Dicen que Jesús le suplicó, después de asegurarle el perdón, que no se llevara los cuerpos. Cuentan que, en ese momento, cuando tal vez el sicario dudaba, no en su cabeza sino en su corazón, entre el miedo de su propia cadena de mando y la justicia de la petición de Jesús, llegaron otras personas armadas. No sabemos cómo, decidió llevarse los cuerpos e irse con los armados. ¿Qué pasó ahí? No en lo exterior, sino en el corazón de ese sicario, no lo sabremos. ¿Hubo amenazas, gritos, alusiones a lo que querrían los jefes? No lo sabemos. No sé si Jesús, testigo silencioso de todo esto, lo recordará. Pero tampoco él puede saber lo que pasó en el corazón de aquel hombre que tomó los cuerpos de quienes había asesinado y se los llevó. Se notaba que también era una práctica acostumbrada, pues eso explica que Jesús le haya pedido que no se los llevara. Lo cierto es que la salida de ese hombre del templo, cargado con los cadáveres de los tres, lo volvió a sumergir en la oscuridad de la violencia.
¿Dónde estará ahora y qué pasará por su corazón? Tal vez haya mirado desde lejos los acontecimientos que siguieron en los días posteriores. Tal vez supo que encontraron los cuerpos, ahí donde él los dejó, y que se los llevaron para sepultarlos y celebrarles varias misas. Tal vez vio a sus hermanos y hermanas de la comunidad reunidos y llorando la muerte de sus padres, confesando sentirse en orfandad. Quizá recordó el tiempo en que creció junto a estos sacerdotes, porque dicen que también se había criado desde niño en la Sierra, en Cerocahui o en alguna comunidad de ahí cerca.
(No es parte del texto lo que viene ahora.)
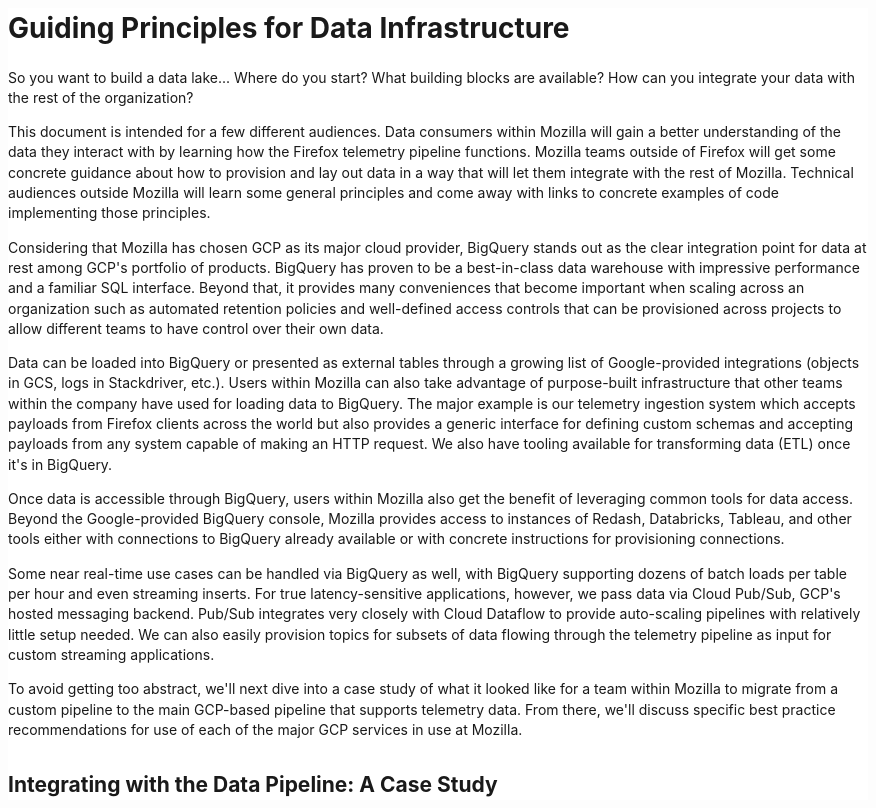 # Guiding Principles for Data Infrastructure

So you want to build a data lake... Where do you start? What building blocks are
available? How can you integrate your data with the rest of the organization?

This document is intended for a few different audiences. Data consumers within
Mozilla will gain a better understanding of the data they interact with by
learning how the Firefox telemetry pipeline functions. Mozilla teams outside of
Firefox will get some concrete guidance about how to provision and lay out data
in a way that will let them integrate with the rest of Mozilla. Technical
audiences outside Mozilla will learn some general principles and come away with
links to concrete examples of code implementing those principles.

Considering that Mozilla has chosen GCP as its major cloud provider, BigQuery
stands out as the clear integration point for data at rest among GCP's portfolio
of products. BigQuery has proven to be a best-in-class data warehouse with
impressive performance and a familiar SQL interface. Beyond that, it provides
many conveniences that become important when scaling across an organization such
as automated retention policies and well-defined access controls that can be
provisioned across projects to allow different teams to have control over their
own data.

Data can be loaded into BigQuery or presented as external tables through a
growing list of Google-provided integrations (objects in GCS, logs in
Stackdriver, etc.). Users within Mozilla can also take advantage of
purpose-built infrastructure that other teams within the company have used for
loading data to BigQuery. The major example is our telemetry ingestion system
which accepts payloads from Firefox clients across the world but also provides a
generic interface for defining custom schemas and accepting payloads from any
system capable of making an HTTP request. We also have tooling available for
transforming data (ETL) once it's in BigQuery.

Once data is accessible through BigQuery, users within Mozilla also get the
benefit of leveraging common tools for data access. Beyond the Google-provided
BigQuery console, Mozilla provides access to instances of Redash, Databricks,
Tableau, and other tools either with connections to BigQuery already available
or with concrete instructions for provisioning connections.

Some near real-time use cases can be handled via BigQuery as well, with BigQuery
supporting dozens of batch loads per table per hour and even streaming inserts.
For true latency-sensitive applications, however, we pass data via Cloud
Pub/Sub, GCP's hosted messaging backend. Pub/Sub integrates very closely with
Cloud Dataflow to provide auto-scaling pipelines with relatively little setup
needed. We can also easily provision topics for subsets of data flowing through
the telemetry pipeline as input for custom streaming applications.

To avoid getting too abstract, we'll next dive into a case study of what it
looked like for a team within Mozilla to migrate from a custom pipeline to the
main GCP-based pipeline that supports telemetry data. From there, we'll discuss
specific best practice recommendations for use of each of the major GCP services
in use at Mozilla.

## Integrating with the Data Pipeline: A Case Study

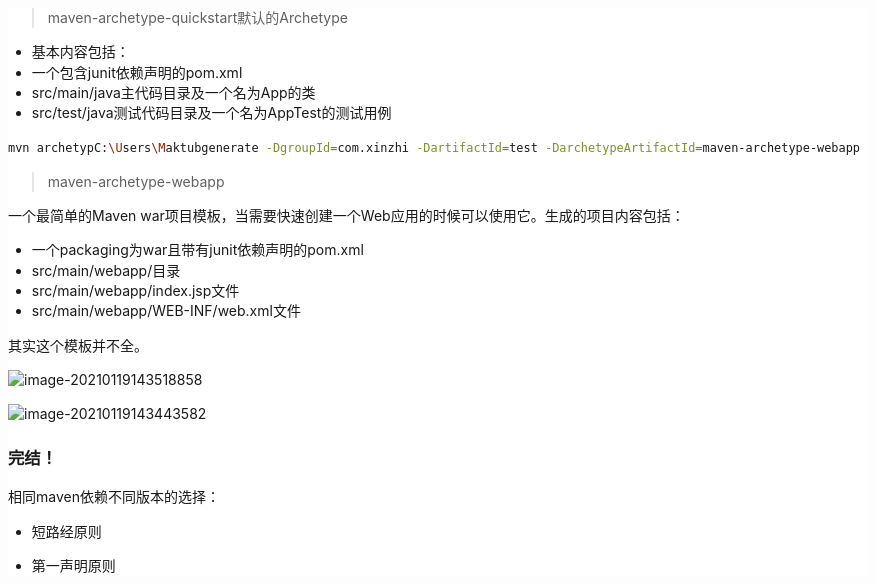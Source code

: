 > maven-archetype-quickstart默认的Archetype

- 基本内容包括：
- 一个包含junit依赖声明的pom.xml
- src/main/java主代码目录及一个名为App的类
- src/test/java测试代码目录及一个名为AppTest的测试用例

```bash
mvn archetypC:\Users\Maktubgenerate -DgroupId=com.xinzhi -DartifactId=test -DarchetypeArtifactId=maven-archetype-webapp
```

> maven-archetype-webapp

一个最简单的Maven war项目模板，当需要快速创建一个Web应用的时候可以使用它。生成的项目内容包括：

- 一个packaging为war且带有junit依赖声明的pom.xml
- src/main/webapp/目录
- src/main/webapp/index.jsp文件
- src/main/webapp/WEB-INF/web.xml文件

其实这个模板并不全。

![image-20210119143518858](C:\Users\Maktub\Pictures\Typora\image-20210119143518858.84a28215.png)

![image-20210119143443582](C:\Users\Maktub\Pictures\Typora\image-20210119143443582.ca5df109.png)

### 完结！











相同maven依赖不同版本的选择：

- 短路经原则

- 第一声明原则

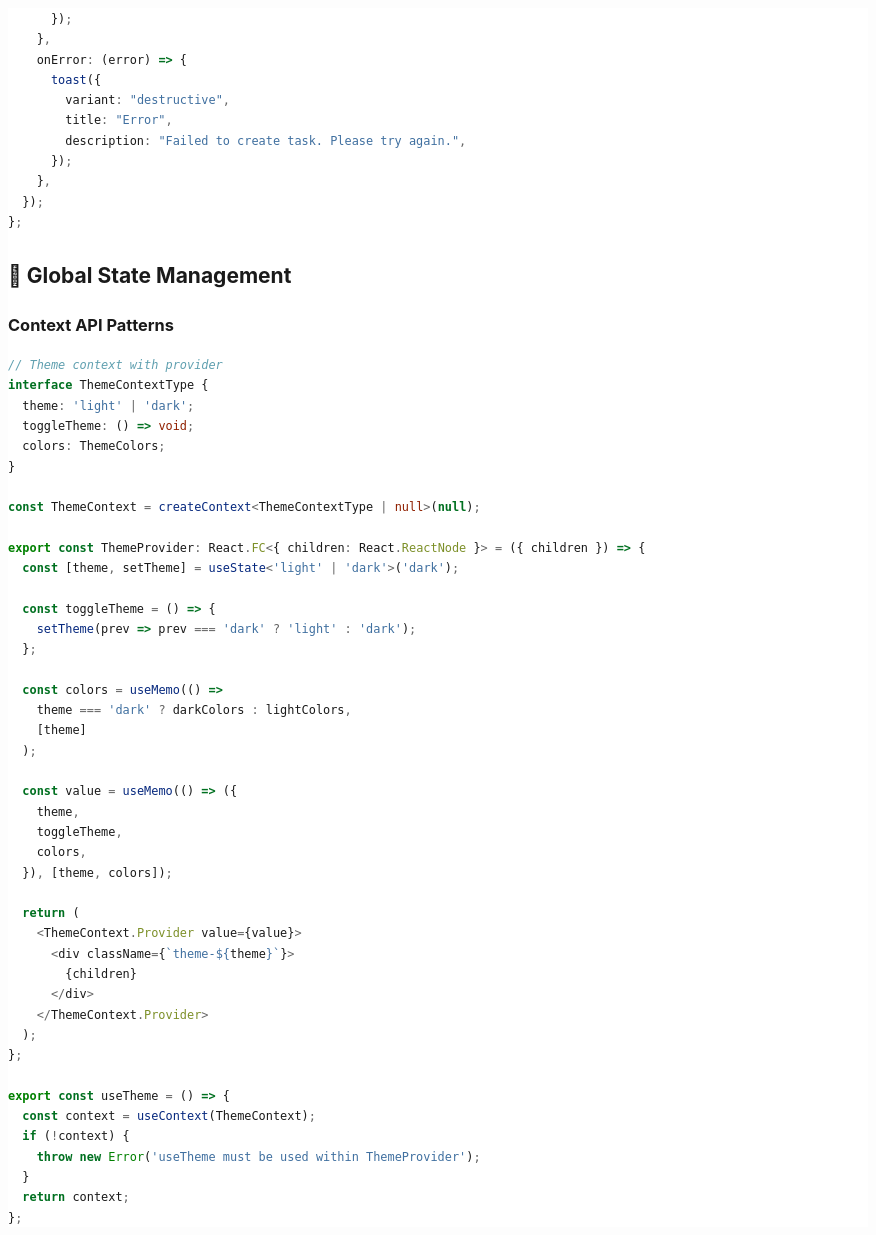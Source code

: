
 ```typescript
      });
    },
    onError: (error) => {
      toast({
        variant: "destructive",
        title: "Error",
        description: "Failed to create task. Please try again.",
      });
    },
  });
};
```

## 🧠 Global State Management

### **Context API Patterns**
```typescript
// Theme context with provider
interface ThemeContextType {
  theme: 'light' | 'dark';
  toggleTheme: () => void;
  colors: ThemeColors;
}

const ThemeContext = createContext<ThemeContextType | null>(null);

export const ThemeProvider: React.FC<{ children: React.ReactNode }> = ({ children }) => {
  const [theme, setTheme] = useState<'light' | 'dark'>('dark');
  
  const toggleTheme = () => {
    setTheme(prev => prev === 'dark' ? 'light' : 'dark');
  };

  const colors = useMemo(() => 
    theme === 'dark' ? darkColors : lightColors,
    [theme]
  );

  const value = useMemo(() => ({
    theme,
    toggleTheme,
    colors,
  }), [theme, colors]);

  return (
    <ThemeContext.Provider value={value}>
      <div className={`theme-${theme}`}>
        {children}
      </div>
    </ThemeContext.Provider>
  );
};

export const useTheme = () => {
  const context = useContext(ThemeContext);
  if (!context) {
    throw new Error('useTheme must be used within ThemeProvider');
  }
  return context;
};
```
Es posible que se haya acordado de muchas otras veces en que los conoció y cruzó palabras con ellos, recibió de ellos la comunión y, también, escuchó de su boca la absolución. Tal vez también lloró o sintió el vacío que dejaba en la Sierra y que también traía en el corazón, como aquella noche en que se preguntaba si Dios y también Jesús tendrían perdón para él. Tal vez espera todavía esa palabra, ese «sí», que pueda abrirle otra forma de vida, otra oportunidad. Lo seguimos esperando.
Esta espera no anula las otras, por el contrario, las promueve. Anima la espera de una mesa de diálogo donde podamos de verdad echar a trabajar las ideas y la imaginación para romper con esta violencia, que todos los días amenaza con sumergirnos en la impotencia. Impulsa la búsqueda del desarme de todas las partes, no solo de las armas que se tienen en las manos, sino también de la lógica que las anima desde el corazón, la de pensar que toda violencia solo se contiene con más violencia y que nuestros negocios tienen que ser protegidos a toda costa, pasando por la vida de quien sea que se atraviese en el propósito. Nos mueve a seguir promoviendo el respeto a la vida de todas las personas y de las comunidades con sus culturas y recursos para impulsar una vida de acuerdo y sin violencia. Abre el corazón a la esperanza de que, si un sicario delante de sus asesinados creyó que era posible el perdón y lo pidió con sus propios labios, podamos de verdad reconocer que en esa petición está la semilla de una vida nueva, la que de verdad queremos vivir y procurarnos todas y todos.